__What is required__
In full and without alteration, print the records below, minus any images.

__Data shown__
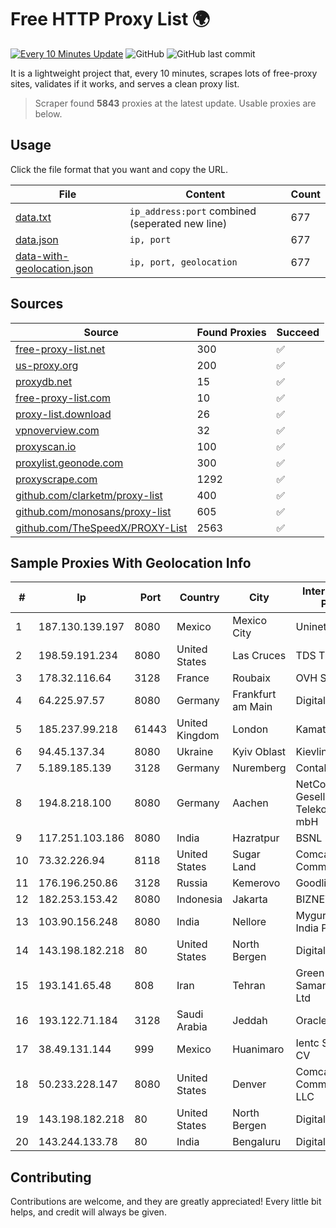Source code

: 
# Free HTTP Proxy List 🌍

[![Every 10 Minutes Update](https://github.com/mertguvencli/http-proxy-list/actions/workflows/main.yml/badge.svg?branch=main)](https://github.com/mertguvencli/http-proxy-list/actions/workflows/main.yml)
![GitHub](https://img.shields.io/github/license/mertguvencli/http-proxy-list)
![GitHub last commit](https://img.shields.io/github/last-commit/mertguvencli/http-proxy-list)

It is a lightweight project that, every 10 minutes, scrapes lots of free-proxy sites, validates if it works, and serves a clean proxy list.


> Scraper found **5843** proxies at the latest update. Usable proxies are below.

## Usage

Click the file format that you want and copy the URL.


|File|Content|Count|
|----|-------|-----|
|[data.txt](https://raw.githubusercontent.com/mertguvencli/http-proxy-list/main/proxy-list/data.txt)|`ip_address:port` combined (seperated new line)|677|
|[data.json](https://raw.githubusercontent.com/mertguvencli/http-proxy-list/main/proxy-list/data.json)|`ip, port`|677|
|[data-with-geolocation.json](https://raw.githubusercontent.com/mertguvencli/http-proxy-list/main/proxy-list/data-with-geolocation.json)|`ip, port, geolocation`|677|

## Sources

|Source|Found Proxies|Succeed|
|------|-------------|-------|
|[free-proxy-list.net](https://free-proxy-list.net)|300|✅|
|[us-proxy.org](https://www.us-proxy.org)|200|✅|
|[proxydb.net](http://proxydb.net)|15|✅|
|[free-proxy-list.com](https://free-proxy-list.com/?page=&port=&type%5B%5D=http&type%5B%5D=https&up_time=0&search=Search)|10|✅|
|[proxy-list.download](https://www.proxy-list.download/HTTP)|26|✅|
|[vpnoverview.com](https://vpnoverview.com/privacy/anonymous-browsing/free-proxy-servers)|32|✅|
|[proxyscan.io](https://www.proxyscan.io)|100|✅|
|[proxylist.geonode.com](https://proxylist.geonode.com/api/proxy-list?limit=300&page=1&sort_by=lastChecked&sort_type=desc&protocols=http,https)|300|✅|
|[proxyscrape.com](https://api.proxyscrape.com/v2/?request=displayproxies&protocol=http&timeout=10000&country=all&ssl=all&anonymity=all)|1292|✅|
|[github.com/clarketm/proxy-list](https://raw.githubusercontent.com/clarketm/proxy-list/master/proxy-list-raw.txt)|400|✅|
|[github.com/monosans/proxy-list](https://raw.githubusercontent.com/monosans/proxy-list/main/proxies/http.txt)|605|✅|
|[github.com/TheSpeedX/PROXY-List](https://raw.githubusercontent.com/TheSpeedX/PROXY-List/master/http.txt)|2563|✅|


## Sample Proxies With Geolocation Info

|#|Ip|Port|Country|City|Internet Service Provider|
|-|--|----|-------|----|-------------------------|
|1|187.130.139.197|8080|Mexico|Mexico City|Uninet S.A. de C.V.|
|2|198.59.191.234|8080|United States|Las Cruces|TDS TELECOM|
|3|178.32.116.64|3128|France|Roubaix|OVH SAS|
|4|64.225.97.57|8080|Germany|Frankfurt am Main|DigitalOcean, LLC|
|5|185.237.99.218|61443|United Kingdom|London|Kamatera Inc|
|6|94.45.137.34|8080|Ukraine|Kyiv Oblast|Kievline LLC|
|7|5.189.185.139|3128|Germany|Nuremberg|Contabo GmbH|
|8|194.8.218.100|8080|Germany|Aachen|NetCologne Gesellschaft fur Telekommunikation mbH|
|9|117.251.103.186|8080|India|Hazratpur|BSNL Internet|
|10|73.32.226.94|8118|United States|Sugar Land|Comcast Cable Communications|
|11|176.196.250.86|3128|Russia|Kemerovo|Goodline.info|
|12|182.253.153.42|8080|Indonesia|Jakarta|BIZNET|
|13|103.90.156.248|8080|India|Nellore|Myguru Online India Pvt Ltd|
|14|143.198.182.218|80|United States|North Bergen|DigitalOcean, LLC|
|15|193.141.65.48|808|Iran|Tehran|Green Web Samaneh Novin Co Ltd|
|16|193.122.71.184|3128|Saudi Arabia|Jeddah|Oracle Corporation|
|17|38.49.131.144|999|Mexico|Huanimaro|Ientc S De RL De CV|
|18|50.233.228.147|8080|United States|Denver|Comcast Cable Communications, LLC|
|19|143.198.182.218|80|United States|North Bergen|DigitalOcean, LLC|
|20|143.244.133.78|80|India|Bengaluru|DigitalOcean, LLC|



## Contributing

Contributions are welcome, and they are greatly appreciated! Every
little bit helps, and credit will always be given.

__Exercise solution__
Source code

: 
# Free HTTP Proxy List 🌍

[![Every 10 Minutes Update](https://github.com/mertguvencli/http-proxy-list/actions/workflows/main.yml/badge.svg?branch=main)](https://github.com/mertguvencli/http-proxy-list/actions/workflows/main.yml)
![GitHub](https://img.shields.io/github/license/mertguvencli/http-proxy-list)
![GitHub last commit](https://img.shields.io/github/last-commit/mertguvencli/http-proxy-list)

It is a lightweight project that, every 10 minutes, scrapes lots of free-proxy sites, validates if it works, and serves a clean proxy list.


> Scraper found **5843** proxies at the latest update. Usable proxies are below.

## Usage

Click the file format that you want and copy the URL.


|File|Content|Count|
|----|-------|-----|
|[data.txt](https://raw.githubusercontent.com/mertguvencli/http-proxy-list/main/proxy-list/data.txt)|`ip_address:port` combined (seperated new line)|677|
|[data.json](https://raw.githubusercontent.com/mertguvencli/http-proxy-list/main/proxy-list/data.json)|`ip, port`|677|
|[data-with-geolocation.json](https://raw.githubusercontent.com/mertguvencli/http-proxy-list/main/proxy-list/data-with-geolocation.json)|`ip, port, geolocation`|677|

## Sources

|Source|Found Proxies|Succeed|
|------|-------------|-------|
|[free-proxy-list.net](https://free-proxy-list.net)|300|✅|
|[us-proxy.org](https://www.us-proxy.org)|200|✅|
|[proxydb.net](http://proxydb.net)|15|✅|
|[free-proxy-list.com](https://free-proxy-list.com/?page=&port=&type%5B%5D=http&type%5B%5D=https&up_time=0&search=Search)|10|✅|
|[proxy-list.download](https://www.proxy-list.download/HTTP)|26|✅|
|[vpnoverview.com](https://vpnoverview.com/privacy/anonymous-browsing/free-proxy-servers)|32|✅|
|[proxyscan.io](https://www.proxyscan.io)|100|✅|
|[proxylist.geonode.com](https://proxylist.geonode.com/api/proxy-list?limit=300&page=1&sort_by=lastChecked&sort_type=desc&protocols=http,https)|300|✅|
|[proxyscrape.com](https://api.proxyscrape.com/v2/?request=displayproxies&protocol=http&timeout=10000&country=all&ssl=all&anonymity=all)|1292|✅|
|[github.com/clarketm/proxy-list](https://raw.githubusercontent.com/clarketm/proxy-list/master/proxy-list-raw.txt)|400|✅|
|[github.com/monosans/proxy-list](https://raw.githubusercontent.com/monosans/proxy-list/main/proxies/http.txt)|605|✅|
|[github.com/TheSpeedX/PROXY-List](https://raw.githubusercontent.com/TheSpeedX/PROXY-List/master/http.txt)|2563|✅|


## Sample Proxies With Geolocation Info

|#|Ip|Port|Country|City|Internet Service Provider|
|-|--|----|-------|----|-------------------------|
|1|187.130.139.197|8080|Mexico|Mexico City|Uninet S.A. de C.V.|
|2|198.59.191.234|8080|United States|Las Cruces|TDS TELECOM|
|3|178.32.116.64|3128|France|Roubaix|OVH SAS|
|4|64.225.97.57|8080|Germany|Frankfurt am Main|DigitalOcean, LLC|
|5|185.237.99.218|61443|United Kingdom|London|Kamatera Inc|
|6|94.45.137.34|8080|Ukraine|Kyiv Oblast|Kievline LLC|
|7|5.189.185.139|3128|Germany|Nuremberg|Contabo GmbH|
|8|194.8.218.100|8080|Germany|Aachen|NetCologne Gesellschaft fur Telekommunikation mbH|
|9|117.251.103.186|8080|India|Hazratpur|BSNL Internet|
|10|73.32.226.94|8118|United States|Sugar Land|Comcast Cable Communications|
|11|176.196.250.86|3128|Russia|Kemerovo|Goodline.info|
|12|182.253.153.42|8080|Indonesia|Jakarta|BIZNET|
|13|103.90.156.248|8080|India|Nellore|Myguru Online India Pvt Ltd|
|14|143.198.182.218|80|United States|North Bergen|DigitalOcean, LLC|
|15|193.141.65.48|808|Iran|Tehran|Green Web Samaneh Novin Co Ltd|
|16|193.122.71.184|3128|Saudi Arabia|Jeddah|Oracle Corporation|
|17|38.49.131.144|999|Mexico|Huanimaro|Ientc S De RL De CV|
|18|50.233.228.147|8080|United States|Denver|Comcast Cable Communications, LLC|
|19|143.198.182.218|80|United States|North Bergen|DigitalOcean, LLC|
|20|143.244.133.78|80|India|Bengaluru|DigitalOcean, LLC|



## Contributing

Contributions are welcome, and they are greatly appreciated! Every
little bit helps, and credit will always be given.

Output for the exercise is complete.